[Stored data]
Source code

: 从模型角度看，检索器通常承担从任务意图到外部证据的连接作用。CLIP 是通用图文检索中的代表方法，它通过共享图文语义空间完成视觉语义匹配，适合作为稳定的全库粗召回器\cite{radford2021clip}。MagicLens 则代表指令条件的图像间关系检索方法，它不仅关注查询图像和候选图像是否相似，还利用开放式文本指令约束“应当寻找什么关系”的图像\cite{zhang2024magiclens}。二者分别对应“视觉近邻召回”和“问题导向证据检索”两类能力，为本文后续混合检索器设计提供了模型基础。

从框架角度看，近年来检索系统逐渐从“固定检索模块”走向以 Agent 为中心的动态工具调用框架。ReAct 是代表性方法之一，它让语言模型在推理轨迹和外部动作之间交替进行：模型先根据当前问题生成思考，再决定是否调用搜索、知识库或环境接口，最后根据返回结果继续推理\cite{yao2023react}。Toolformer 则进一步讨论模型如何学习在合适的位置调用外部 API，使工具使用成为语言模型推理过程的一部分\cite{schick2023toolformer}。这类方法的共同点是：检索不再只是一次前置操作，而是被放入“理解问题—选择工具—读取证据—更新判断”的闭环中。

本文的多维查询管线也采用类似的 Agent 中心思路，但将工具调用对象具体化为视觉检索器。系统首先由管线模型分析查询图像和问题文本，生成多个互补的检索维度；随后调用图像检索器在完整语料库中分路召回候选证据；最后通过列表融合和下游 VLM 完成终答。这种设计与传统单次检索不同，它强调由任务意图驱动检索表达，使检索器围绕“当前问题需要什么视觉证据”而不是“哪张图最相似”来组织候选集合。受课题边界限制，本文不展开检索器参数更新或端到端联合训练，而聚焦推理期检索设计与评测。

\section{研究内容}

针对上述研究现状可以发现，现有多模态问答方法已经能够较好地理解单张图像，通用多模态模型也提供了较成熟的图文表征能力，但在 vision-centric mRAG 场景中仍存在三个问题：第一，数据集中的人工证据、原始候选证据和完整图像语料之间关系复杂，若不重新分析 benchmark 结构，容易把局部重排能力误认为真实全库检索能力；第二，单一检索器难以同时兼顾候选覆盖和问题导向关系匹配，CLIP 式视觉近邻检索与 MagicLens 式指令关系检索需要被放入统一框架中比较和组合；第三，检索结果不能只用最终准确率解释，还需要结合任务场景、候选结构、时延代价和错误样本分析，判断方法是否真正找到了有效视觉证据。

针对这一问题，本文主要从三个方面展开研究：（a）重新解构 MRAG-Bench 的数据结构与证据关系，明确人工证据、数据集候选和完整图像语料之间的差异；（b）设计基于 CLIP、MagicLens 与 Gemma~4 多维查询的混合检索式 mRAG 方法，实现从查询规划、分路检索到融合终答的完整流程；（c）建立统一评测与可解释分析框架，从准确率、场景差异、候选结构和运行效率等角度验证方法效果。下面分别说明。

ACTIVITY.
Please restate the preceding entries word for word.

TASK RESPONSE.
Source code

: 从模型角度看，检索器通常承担从任务意图到外部证据的连接作用。CLIP 是通用图文检索中的代表方法，它通过共享图文语义空间完成视觉语义匹配，适合作为稳定的全库粗召回器\cite{radford2021clip}。MagicLens 则代表指令条件的图像间关系检索方法，它不仅关注查询图像和候选图像是否相似，还利用开放式文本指令约束“应当寻找什么关系”的图像\cite{zhang2024magiclens}。二者分别对应“视觉近邻召回”和“问题导向证据检索”两类能力，为本文后续混合检索器设计提供了模型基础。

从框架角度看，近年来检索系统逐渐从“固定检索模块”走向以 Agent 为中心的动态工具调用框架。ReAct 是代表性方法之一，它让语言模型在推理轨迹和外部动作之间交替进行：模型先根据当前问题生成思考，再决定是否调用搜索、知识库或环境接口，最后根据返回结果继续推理\cite{yao2023react}。Toolformer 则进一步讨论模型如何学习在合适的位置调用外部 API，使工具使用成为语言模型推理过程的一部分\cite{schick2023toolformer}。这类方法的共同点是：检索不再只是一次前置操作，而是被放入“理解问题—选择工具—读取证据—更新判断”的闭环中。

本文的多维查询管线也采用类似的 Agent 中心思路，但将工具调用对象具体化为视觉检索器。系统首先由管线模型分析查询图像和问题文本，生成多个互补的检索维度；随后调用图像检索器在完整语料库中分路召回候选证据；最后通过列表融合和下游 VLM 完成终答。这种设计与传统单次检索不同，它强调由任务意图驱动检索表达，使检索器围绕“当前问题需要什么视觉证据”而不是“哪张图最相似”来组织候选集合。受课题边界限制，本文不展开检索器参数更新或端到端联合训练，而聚焦推理期检索设计与评测。

\section{研究内容}

针对上述研究现状可以发现，现有多模态问答方法已经能够较好地理解单张图像，通用多模态模型也提供了较成熟的图文表征能力，但在 vision-centric mRAG 场景中仍存在三个问题：第一，数据集中的人工证据、原始候选证据和完整图像语料之间关系复杂，若不重新分析 benchmark 结构，容易把局部重排能力误认为真实全库检索能力；第二，单一检索器难以同时兼顾候选覆盖和问题导向关系匹配，CLIP 式视觉近邻检索与 MagicLens 式指令关系检索需要被放入统一框架中比较和组合；第三，检索结果不能只用最终准确率解释，还需要结合任务场景、候选结构、时延代价和错误样本分析，判断方法是否真正找到了有效视觉证据。

针对这一问题，本文主要从三个方面展开研究：（a）重新解构 MRAG-Bench 的数据结构与证据关系，明确人工证据、数据集候选和完整图像语料之间的差异；（b）设计基于 CLIP、MagicLens 与 Gemma~4 多维查询的混合检索式 mRAG 方法，实现从查询规划、分路检索到融合终答的完整流程；（c）建立统一评测与可解释分析框架，从准确率、场景差异、候选结构和运行效率等角度验证方法效果。下面分别说明。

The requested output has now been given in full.